▶ _Exercise instructions_:
Nothing but the lines from the start of the entries through the line holding "text-decoration : none; background-color" is to be repeated, exactly and with pictures excluded.

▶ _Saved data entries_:
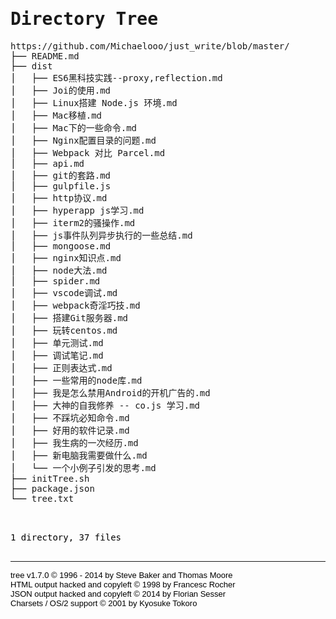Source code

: <!DOCTYPE html>
<html>
<head>
 <meta http-equiv="Content-Type" content="text/html; charset=UTF-8">
 <meta name="Author" content="Made by 'tree'">
 <meta name="GENERATOR" content="$Version: $ tree v1.7.0 (c) 1996 - 2014 by Steve Baker, Thomas Moore, Francesc Rocher, Florian Sesser, Kyosuke Tokoro $">
 <title>Directory Tree</title>
 <style type="text/css">
  <!-- 
  BODY { font-family : ariel, monospace, sans-serif; }
  P { font-weight: normal; font-family : ariel, monospace, sans-serif; color: black; background-color: transparent;}
  B { font-weight: normal; color: black; background-color: transparent;}
  A:visited { font-weight : normal; text-decoration : none; background-color : transparent; margin : 0px 0px 0px 0px; padding : 0px 0px 0px 0px; display: inline; }
  A:link    { font-weight : normal; text-decoration : none; margin : 0px 0px 0px 0px; padding : 0px 0px 0px 0px; display: inline; }
  A:hover   { color : #000000; font-weight : normal; text-decoration : underline; background-color : yellow; margin : 0px 0px 0px 0px; padding : 0px 0px 0px 0px; display: inline; }
  A:active  { color : #000000; font-weight: normal; background-color : transparent; margin : 0px 0px 0px 0px; padding : 0px 0px 0px 0px; display: inline; }
  .VERSION { font-size: small; font-family : arial, sans-serif; }
  .NORM  { color: black;  background-color: transparent;}
  .FIFO  { color: purple; background-color: transparent;}
  .CHAR  { color: yellow; background-color: transparent;}
  .DIR   { color: blue;   background-color: transparent;}
  .BLOCK { color: yellow; background-color: transparent;}
  .LINK  { color: aqua;   background-color: transparent;}
  .SOCK  { color: fuchsia;background-color: transparent;}
  .EXEC  { color: green;  background-color: transparent;}
  -->
 </style>
</head>
<body>
	<h1>Directory Tree</h1><p>
	<a href="https://github.com/Michaelooo/just_write/blob/master/">https://github.com/Michaelooo/just_write/blob/master/</a><br>
	├── <a href="https://github.com/Michaelooo/just_write/blob/master//README.md">README.md</a><br>
	├── <a href="https://github.com/Michaelooo/just_write/blob/master//dist/">dist</a><br>
	│   ├── <a href="https://github.com/Michaelooo/just_write/blob/master//dist/ES6%E9%BB%91%E7%A7%91%E6%8A%80%E5%AE%9E%E8%B7%B5--proxy,reflection.md">ES6黑科技实践--proxy,reflection.md</a><br>
	│   ├── <a href="https://github.com/Michaelooo/just_write/blob/master//dist/Joi%E7%9A%84%E4%BD%BF%E7%94%A8.md">Joi的使用.md</a><br>
	│   ├── <a href="https://github.com/Michaelooo/just_write/blob/master//dist/Linux%E6%90%AD%E5%BB%BA%20Node.js%20%E7%8E%AF%E5%A2%83.md">Linux搭建 Node.js 环境.md</a><br>
	│   ├── <a href="https://github.com/Michaelooo/just_write/blob/master//dist/Mac%E7%A7%BB%E6%A4%8D.md">Mac移植.md</a><br>
	│   ├── <a href="https://github.com/Michaelooo/just_write/blob/master//dist/Mac%E4%B8%8B%E7%9A%84%E4%B8%80%E4%BA%9B%E5%91%BD%E4%BB%A4.md">Mac下的一些命令.md</a><br>
	│   ├── <a href="https://github.com/Michaelooo/just_write/blob/master//dist/Nginx%E9%85%8D%E7%BD%AE%E7%9B%AE%E5%BD%95%E7%9A%84%E9%97%AE%E9%A2%98.md">Nginx配置目录的问题.md</a><br>
	│   ├── <a href="https://github.com/Michaelooo/just_write/blob/master//dist/Webpack%20%E5%AF%B9%E6%AF%94%20Parcel.md">Webpack 对比 Parcel.md</a><br>
	│   ├── <a href="https://github.com/Michaelooo/just_write/blob/master//dist/api.md">api.md</a><br>
	│   ├── <a href="https://github.com/Michaelooo/just_write/blob/master//dist/git%E7%9A%84%E5%A5%97%E8%B7%AF.md">git的套路.md</a><br>
	│   ├── <a href="https://github.com/Michaelooo/just_write/blob/master//dist/gulpfile.js">gulpfile.js</a><br>
	│   ├── <a href="https://github.com/Michaelooo/just_write/blob/master//dist/http%E5%8D%8F%E8%AE%AE.md">http协议.md</a><br>
	│   ├── <a href="https://github.com/Michaelooo/just_write/blob/master//dist/hyperapp%20js%E5%AD%A6%E4%B9%A0.md">hyperapp js学习.md</a><br>
	│   ├── <a href="https://github.com/Michaelooo/just_write/blob/master//dist/iterm2%E7%9A%84%E9%AA%9A%E6%93%8D%E4%BD%9C.md">iterm2的骚操作.md</a><br>
	│   ├── <a href="https://github.com/Michaelooo/just_write/blob/master//dist/js%E4%BA%8B%E4%BB%B6%E9%98%9F%E5%88%97%E5%BC%82%E6%AD%A5%E6%89%A7%E8%A1%8C%E7%9A%84%E4%B8%80%E4%BA%9B%E6%80%BB%E7%BB%93.md">js事件队列异步执行的一些总结.md</a><br>
	│   ├── <a href="https://github.com/Michaelooo/just_write/blob/master//dist/mongoose.md">mongoose.md</a><br>
	│   ├── <a href="https://github.com/Michaelooo/just_write/blob/master//dist/nginx%E7%9F%A5%E8%AF%86%E7%82%B9.md">nginx知识点.md</a><br>
	│   ├── <a href="https://github.com/Michaelooo/just_write/blob/master//dist/node%E5%A4%A7%E6%B3%95.md">node大法.md</a><br>
	│   ├── <a href="https://github.com/Michaelooo/just_write/blob/master//dist/spider.md">spider.md</a><br>
	│   ├── <a href="https://github.com/Michaelooo/just_write/blob/master//dist/vscode%E8%B0%83%E8%AF%95.md">vscode调试.md</a><br>
	│   ├── <a href="https://github.com/Michaelooo/just_write/blob/master//dist/webpack%E5%A5%87%E6%B7%AB%E5%B7%A7%E6%8A%80.md">webpack奇淫巧技.md</a><br>
	│   ├── <a href="https://github.com/Michaelooo/just_write/blob/master//dist/%E6%90%AD%E5%BB%BAGit%E6%9C%8D%E5%8A%A1%E5%99%A8.md">搭建Git服务器.md</a><br>
	│   ├── <a href="https://github.com/Michaelooo/just_write/blob/master//dist/%E7%8E%A9%E8%BD%ACcentos.md">玩转centos.md</a><br>
	│   ├── <a href="https://github.com/Michaelooo/just_write/blob/master//dist/%E5%8D%95%E5%85%83%E6%B5%8B%E8%AF%95.md">单元测试.md</a><br>
	│   ├── <a href="https://github.com/Michaelooo/just_write/blob/master//dist/%E8%B0%83%E8%AF%95%E7%AC%94%E8%AE%B0.md">调试笔记.md</a><br>
	│   ├── <a href="https://github.com/Michaelooo/just_write/blob/master//dist/%E6%AD%A3%E5%88%99%E8%A1%A8%E8%BE%BE%E5%BC%8F.md">正则表达式.md</a><br>
	│   ├── <a href="https://github.com/Michaelooo/just_write/blob/master//dist/%E4%B8%80%E4%BA%9B%E5%B8%B8%E7%94%A8%E7%9A%84node%E5%BA%93.md">一些常用的node库.md</a><br>
	│   ├── <a href="https://github.com/Michaelooo/just_write/blob/master//dist/%E6%88%91%E6%98%AF%E6%80%8E%E4%B9%88%E7%A6%81%E7%94%A8Android%E7%9A%84%E5%BC%80%E6%9C%BA%E5%B9%BF%E5%91%8A%E7%9A%84.md">我是怎么禁用Android的开机广告的.md</a><br>
	│   ├── <a href="https://github.com/Michaelooo/just_write/blob/master//dist/%E5%A4%A7%E7%A5%9E%E7%9A%84%E8%87%AA%E6%88%91%E4%BF%AE%E5%85%BB%20--%20co.js%20%E5%AD%A6%E4%B9%A0.md">大神的自我修养 -- co.js 学习.md</a><br>
	│   ├── <a href="https://github.com/Michaelooo/just_write/blob/master//dist/%E4%B8%8D%E8%B8%A9%E5%9D%91%E5%BF%85%E7%9F%A5%E5%91%BD%E4%BB%A4.md">不踩坑必知命令.md</a><br>
	│   ├── <a href="https://github.com/Michaelooo/just_write/blob/master//dist/%E5%A5%BD%E7%94%A8%E7%9A%84%E8%BD%AF%E4%BB%B6%E8%AE%B0%E5%BD%95.md">好用的软件记录.md</a><br>
	│   ├── <a href="https://github.com/Michaelooo/just_write/blob/master//dist/%E6%88%91%E7%94%9F%E7%97%85%E7%9A%84%E4%B8%80%E6%AC%A1%E7%BB%8F%E5%8E%86.md">我生病的一次经历.md</a><br>
	│   ├── <a href="https://github.com/Michaelooo/just_write/blob/master//dist/%E6%96%B0%E7%94%B5%E8%84%91%E6%88%91%E9%9C%80%E8%A6%81%E5%81%9A%E4%BB%80%E4%B9%88.md">新电脑我需要做什么.md</a><br>
	│   └── <a href="https://github.com/Michaelooo/just_write/blob/master//dist/%E4%B8%80%E4%B8%AA%E5%B0%8F%E4%BE%8B%E5%AD%90%E5%BC%95%E5%8F%91%E7%9A%84%E6%80%9D%E8%80%83.md">一个小例子引发的思考.md</a><br>
	├── <a href="https://github.com/Michaelooo/just_write/blob/master//initTree.sh">initTree.sh</a><br>
	├── <a href="https://github.com/Michaelooo/just_write/blob/master//package.json">package.json</a><br>
	└── <a href="https://github.com/Michaelooo/just_write/blob/master//tree.txt">tree.txt</a><br>
	<br><br>
	</p>
	<p>

1 directory, 37 files
	<br><br>
	</p>
	<hr>
	<p class="VERSION">
		 tree v1.7.0 © 1996 - 2014 by Steve Baker and Thomas Moore <br>
		 HTML output hacked and copyleft © 1998 by Francesc Rocher <br>
		 JSON output hacked and copyleft © 2014 by Florian Sesser <br>
		 Charsets / OS/2 support © 2001 by Kyosuke Tokoro
	</p>
</body>
</html>
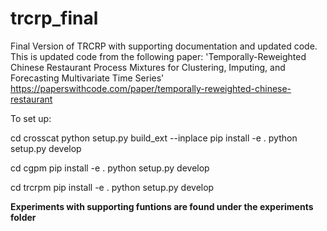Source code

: # trcrp_final
Final Version of TRCRP with supporting documentation and updated code. This is updated code from the following paper:
'Temporally-Reweighted Chinese Restaurant Process Mixtures for Clustering, Imputing, and Forecasting Multivariate Time Series'
https://paperswithcode.com/paper/temporally-reweighted-chinese-restaurant



To set up:

cd crosscat
python setup.py build_ext --inplace
pip install -e .
python setup.py develop


cd cgpm
pip install -e .
python setup.py develop

cd trcrpm
pip install -e .
python setup.py develop

**Experiments with supporting funtions are found under the experiments folder**
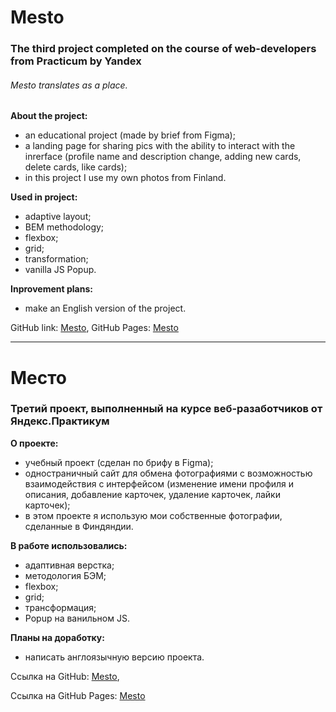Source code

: # Mesto
### The third project completed on the course of web-developers from Practicum by Yandex
###### Mesto translates as a place.

**About the project:**
* an educational project (made by brief from Figma);
* a landing page for sharing pics with the ability to interact with the inrerface (profile name and description change, adding new cards, delete cards, like cards);
* in this project I use my own photos from Finland.

**Used in project:**
* adaptive layout;
* BEM methodology;
* flexbox;
* grid;
* transformation;
* vanilla JS Popup.

**Inprovement plans:**
* make an English version of the project.

GitHub link: [Mesto](https://github.com/MariaSeraya/mesto.git),
GitHub Pages: [Mesto](https://mariaseraya.github.io/mesto/)

------

# Место
### Третий проект, выполненный на курсе веб-разаботчиков от Яндекс.Практикум

**О проекте:**
* учебный проект (сделан по брифу в Figma);
* одностраничный сайт для обмена фотографиями с возможностью взаимодействия с интерфейсом (изменение имени профиля и описания, добавление карточек, удаление карточек, лайки карточек);
* в этом проекте я использую мои собственные фотографии, сделанные в Финдяндии.

**В работе использовались:**
* адаптивная верстка;
* методология БЭМ;
* flexbox;
* grid;
* трансформация;
* Popup на ванильном JS.

**Планы на доработку:**
* написать англоязычную версию проекта.

Ссылка на GitHub: [Mesto](https://github.com/MariaSeraya/mesto.git),

Ссылка на GitHub Pages: [Mesto](https://mariaseraya.github.io/mesto/)
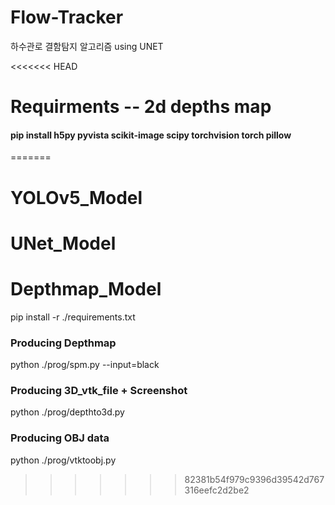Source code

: # Flow-Tracker
하수관로 결함탐지 알고리즘  using UNET

<<<<<<< HEAD



# Requirments -- 2d depths map
#### pip install h5py pyvista scikit-image scipy torchvision torch pillow
=======
# YOLOv5_Model

# UNet_Model

# Depthmap_Model
pip install -r ./requirements.txt
### Producing Depthmap
python ./prog/spm.py --input=black
### Producing 3D_vtk_file + Screenshot
python ./prog/depthto3d.py
### Producing OBJ data
python ./prog/vtktoobj.py

>>>>>>> 82381b54f979c9396d39542d767316eefc2d2be2
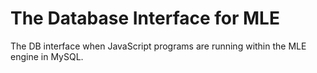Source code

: # The Database Interface for MLE

The DB interface when JavaScript programs are running within the MLE engine in MySQL.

▶ _Answer_:
Source code

: <!DOCTYPE html>
<html>
<head>
 <meta http-equiv="Content-Type" content="text/html; charset=UTF-8">
 <meta name="Author" content="Made by 'tree'">
 <meta name="GENERATOR" content="$Version: $ tree v1.7.0 (c) 1996 - 2014 by Steve Baker, Thomas Moore, Francesc Rocher, Florian Sesser, Kyosuke Tokoro $">
 <title>Directory Tree</title>
 <style type="text/css">
  <!-- 
  BODY { font-family : ariel, monospace, sans-serif; }
  P { font-weight: normal; font-family : ariel, monospace, sans-serif; color: black; background-color: transparent;}
  B { font-weight: normal; color: black; background-color: transparent;}
  A:visited { font-weight : normal; text-decoration : none; background-color : transparent; margin : 0px 0px 0px 0px; padding : 0px 0px 0px 0px; display: inline; }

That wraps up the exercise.